Debí parecerles una estúpida. O, aún peor, una inculta. Aunque había oído hablar de la Epopeya de Gilgamesh, la época de su redacción -alrededor del cuarto milenio antes de nuestra Era- quedaba muy lejos de mis conocimientos de historia.
– Por favor, continúa -le rogué.
– Es una historia muy interesante, Julia. Es la odisea de un mortal como Gilgamesh que, enfadado con los dioses que lo habían condenado a envejecer y morir, decide buscar al único hombre de toda la Historia que había escapado a ese ciclo. El tal Utnapishtim resultó ser un misterioso rey que vivió siglos antes que él. Su obsesión por conocer a aquel inmortal y arrebatarle el secreto de la vida eterna, sus luchas contra los dioses y sus terribles criaturas tendrán como premio una entrevista en el Paraíso con Utnapishtim. Y allí éste le hablará del Diluvio como el momento en el que la esperanza de vida de los humanos se acortó dramáticamente por culpa de la corrupción de nuestra especie. Según mis estimaciones, ese declive genético debió de producirse hace unos once o doce mil años al mezclarnos con alguna raza tóxica.

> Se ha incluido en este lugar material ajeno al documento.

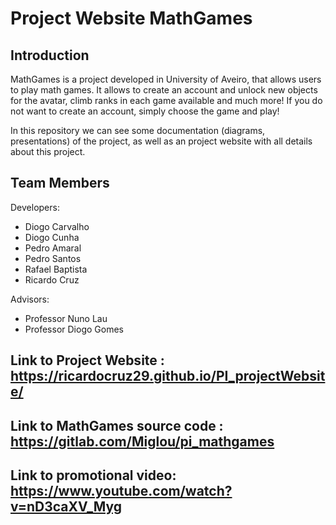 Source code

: # Project Website MathGames

## Introduction

MathGames is a project developed in University of Aveiro, that allows users to play math games.
It allows to create an account and unlock new objects for the avatar, climb ranks in each game available and much more!
If you do not want to create an account, simply choose the game and play!

In this repository we can see some documentation (diagrams, presentations) of the project, as well as an project website with all details about this project.

## Team Members

Developers:

- Diogo Carvalho
- Diogo Cunha
- Pedro Amaral
- Pedro Santos
- Rafael Baptista
- Ricardo Cruz

Advisors:

- Professor Nuno Lau
- Professor Diogo Gomes

## Link to Project Website : https://ricardocruz29.github.io/PI_projectWebsite/

## Link to MathGames source code : https://gitlab.com/Miglou/pi_mathgames

## Link to promotional video: https://www.youtube.com/watch?v=nD3caXV_Myg
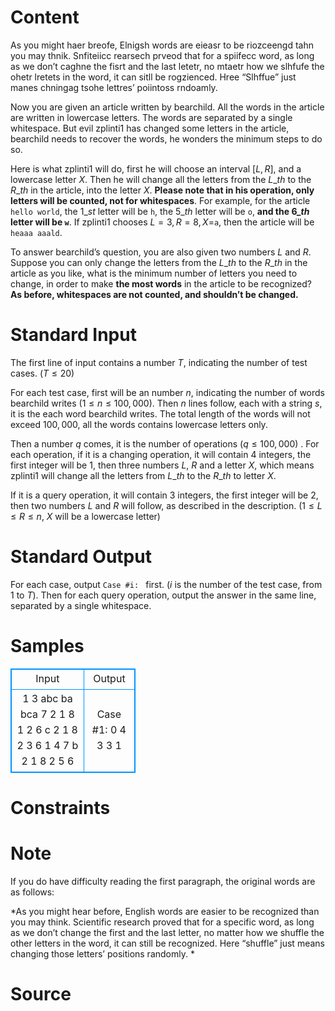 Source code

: 
# Content

As you might haer breofe, Elnigsh words are eieasr to be riozceengd tahn you may thnik. Snfiteiicc rearsech prveod that for a spiifecc word, as long as we don’t caghne the fisrt and the last letetr, no mtaetr how we slhfufe the ohetr lretets in the word, it can sitll be rogzienced. Hree “Slhffue” just manes chningag tsohe lettres’ poiintoss rndoamly. 

Now you are given an article written by bearchild. All the words in the article are written in lowercase letters. The words are separated by a single whitespace. But evil zplinti1 has changed some letters in the article, bearchild needs to recover the words, he wonders the minimum steps to do so.

Here is what zplinti1 will do, first he will choose an interval $[L, R]$, and a lowercase letter $X$. Then he will change all the letters from the $L\_{th}$ to the $R\_{th}$ in the article, into the letter $X$. **Please note that in his operation, only letters will be counted, not for whitespaces**. For example, for the article `hello world`, the $1\_{st}$ letter will be `h`, the $5\_{th}$ letter will be `o`, **and the $6\_{th}$ letter will be `w`**. If zplinti1 chooses $L=3, R=8, X=$`a`, then the article will be `heaaa aaald`.

To answer bearchild’s question, you are also given two numbers $L$ and $R$. Suppose you can only change the letters from the $L\_{th}$ to the $R\_{th}$ in the article as you like, what is the minimum number of letters you need to change, in order to make **the most words** in the article to be recognized? **As before, whitespaces are not counted, and shouldn’t be changed.**

# Standard Input

The first line of input contains a number $T$, indicating the number of test cases. ($T\leq 20$)

For each test case, first will be an number $n$, indicating the number of words bearchild writes ($1\leq n\leq 100,000$). Then $n$ lines follow, each with a string $s$, it is the each word bearchild writes. The total length of the words will not exceed $100,000$, all the words contains lowercase letters only.

Then a number $q$ comes, it is the number of operations ($q\leq 100,000$) . For each operation, if it is a changing operation, it will contain $4$ integers, the first integer will be $1$, then three numbers $L$, $R$ and a letter $X$, which means zplinti1 will change all the letters from $L\_{th}$ to the $R\_{th}$ to letter $X$.

If it is a query operation, it will contain $3$ integers, the first integer will be $2$, then two numbers $L$ and $R$ will follow, as described in the description.
($1\leq L\leq R\leq n$, $X$ will be a lowercase letter)

# Standard Output

For each case, output `Case #i: ` first. ($i$ is the number of the test case, from $1$ to $T$). Then for each query operation, output the answer in the same line, separated by a single whitespace.

# Samples

<style>
        table,table tr th, table tr td { border:1px solid #0094ff; }
        table { width: 200px; min-height: 25px; line-height: 25px; text-align: center; border-collapse: collapse;}   
    </style>
<table>
	<tr>
		<td>Input</td>
		<td>Output</td>
	</tr>
<tr><td>1
3
abc
ba
bca
7
2 1 8
1 2 6 c
2 1 8
2 3 6
1 4 7 b
2 1 8
2 5 6</td><td>Case #1: 0 4 3 3 1</td></tr></table>


# Constraints



# Note

If you do have difficulty reading the first paragraph, the original words are as follows:

*As you might hear before, English words are easier to be recognized than you may think. Scientific research proved that for a specific word, as long as we don’t change the first and the last letter, no matter how we shuffle the other letters in the word, it can still be recognized. Here “shuffle” just means changing those letters’ positions randomly. *

# Source


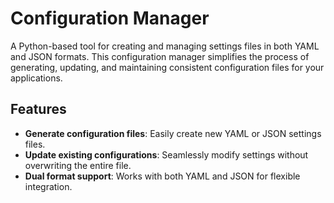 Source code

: # Configuration Manager

A Python-based tool for creating and managing settings files in both YAML and JSON formats. This configuration manager simplifies the process of generating, updating, and maintaining consistent configuration files for your applications.

## Features
- **Generate configuration files**: Easily create new YAML or JSON settings files.
- **Update existing configurations**: Seamlessly modify settings without overwriting the entire file.
- **Dual format support**: Works with both YAML and JSON for flexible integration. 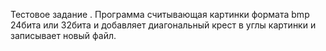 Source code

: Тестовое задание . Программа считывающая картинки формата bmp 24бита или 32бита и добавляет диагональный крест в углы картинки и записывает новый файл. 
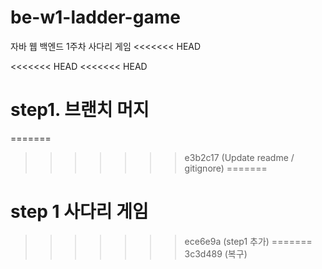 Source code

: # be-w1-ladder-game

자바 웹 백엔드 1주차 사다리 게임
<<<<<<< HEAD

<<<<<<< HEAD
<<<<<<< HEAD
# step1. 브랜치 머지
=======
>>>>>>> e3b2c17 (Update readme / gitignore)
=======
# step 1 사다리 게임
>>>>>>> ece6e9a (step1 추가)
=======
>>>>>>> 3c3d489 (복구)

– ¿Los «hijos de Dios» que menciona Enoc en su libro?
– Sin duda.
Me desconcertó ver a Martin tan informado sobre los mitos sumerios. No imaginaba que sus lecturas de evasión le hubieran cundido tanto.
– ¿Y cómo has fechado la época de esos sucesos? -le pregunté perpleja.
– Digamos que desde un punto de vista paleoclimático es donde mejor encaja una catástrofe de la naturaleza del Diluvio.
– ¿Y por qué te interesa tanto algo así? ¡Tú no eres historiador! ¡Ni genetista!
– Mujer -sonrió-. En realidad, todos estos mitos esconden la crónica del primer cambio climático global vivido por la humanidad.
– ¿Sólo por eso?
– Verás: en aquel encuentro entre Utnapishtim y Gilgamesh éste le reveló que, en realidad, fue el dios Enki quien salvó a nuestra especie de morir ahogada.
– Ahora lo entiendo menos. Si fue un dios el que nos salvó, ¿quién nos condenó?
– A eso voy, chérie. Enki es descrito por los sumerios como el hermano y eterno rival de la divinidad que quiso destruirnos. La llamaron Enlil. De hecho, fueron los judíos los que, al copiar este relato durante su éxodo en Mesopotamia, le cambiaron el nombre por Yahvé.
– Bueno. Eso no es seguro… -protestó el padre Graham frunciendo el entrecejo.
– Pero es más que probable, padre. Tanto Yahvé como Enlil fueron dioses posesivos y de mal carácter. El segundo, además, estaba particularmente obsesionado con nuestra especie. Nos veía como criaturas miserables, ruidosas, y decidió exterminarnos igual que el Yahvé de la Biblia. Por suerte, su hermano Enki no estaba de acuerdo y se las ingenió para pedir a Utnapishtim que construyera una embarcación que resistiese la trampa que Enlil estaba preparando. Debía de ser una gran nave, con aspecto de ataúd, y hermética, para que aguantara la fuerza de las aguas. Y la dotó de dos piedras con las que podría comunicarse con Él.
– Dos piedras… -murmuré.
– Gilgamesh las menciona al final de su relato, cuando alcanza a Utnapishtim en el Paraíso y comprueba que éste no sólo sigue vivo, sino que conserva intacta su juventud.
– ¿Y las piedras? -insistí.
– Eran piezas artificiales talladas por los dioses. La prueba física de su existencia -murmuró intrigante-. De hecho, Gilgamesh cuenta que ellas son las únicas que tienen el poder para convocarlos. Por eso se empleaban sólo en ceremonias muy sagradas, cuando la fuerza de lo celebrado les confería una energía especial con la que lograban alcanzar el cielo.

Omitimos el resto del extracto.